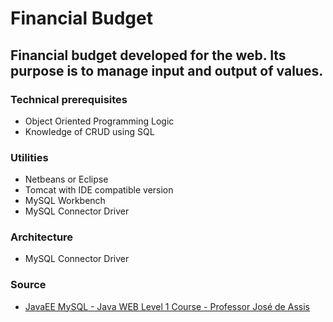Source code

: # Financial Budget


## Financial budget developed for the web. Its purpose is to manage input and output of values.

### Technical prerequisites
<ul>
   <li>Object Oriented Programming Logic</li>
   <li>Knowledge of CRUD using SQL</li>
</ul>



### Utilities
<ul>
   <li>Netbeans or Eclipse</li>
   <li>Tomcat with IDE compatible version</li>
   <li>MySQL Workbench</li>
   <li>MySQL Connector Driver</li>
  </ul>
 

### Architecture
<ul>
<li>MySQL Connector Driver</li>
</ul>


### Source

<ul>
  <li>
      <a href="https://www.youtube.com/watch?v=7VgWAxEkv_U&list=PLbEOwbQR9lqz9AnwhrrOLz9cz1-TxoiUg"> JavaEE MySQL - Java WEB Level 1 Course - Professor José de Assis</a>
   </li>
</ul>
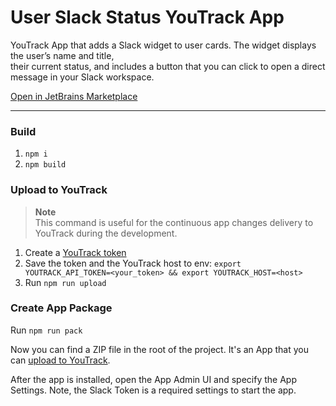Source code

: # User Slack Status YouTrack App

YouTrack App that adds a Slack widget to user cards. The widget displays the user’s name and title,    
their current status, and includes a button that you can click to open a direct message in your Slack  workspace.

[Open in JetBrains Marketplace](https://plugins.jetbrains.com/plugin/25175-slack-user-status)
  
---   
        
### Build  
1. `npm i`  
2. `npm build`   
 
### Upload to YouTrack
> **Note**  
>This command is useful for the continuous app changes delivery to YouTrack during the development.
1. Create a [YouTrack token](https://www.jetbrains.com/help/youtrack/cloud/manage-permanent-token.html#obtain-permanent-token)
2. Save the token and the YouTrack host to env: `export YOUTRACK_API_TOKEN=<your_token> && export YOUTRACK_HOST=<host>`
3. Run `npm run upload`
 
### Create App Package
Run `npm run pack`

Now you can find a ZIP file in the root of the project. It's an App that you can [upload to YouTrack](https://www.jetbrains.com/help/youtrack/devportal-apps/apps-quick-start-guide.html#add-app-to-youtrack).

After the app is installed, open the App Admin UI and specify the App Settings. Note, the Slack Token is a required settings to start the app.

---------------

== Directions for this task ==
For this exercise, copy each line of the data above exactly, from the first through the line containing "<li>Netbeans or Eclipse</li>", and drop the pictures.

== Solution below ==
Source code

: # Financial Budget


## Financial budget developed for the web. Its purpose is to manage input and output of values.

### Technical prerequisites
<ul>
   <li>Object Oriented Programming Logic</li>
   <li>Knowledge of CRUD using SQL</li>
</ul>



### Utilities
<ul>
   <li>Netbeans or Eclipse</li>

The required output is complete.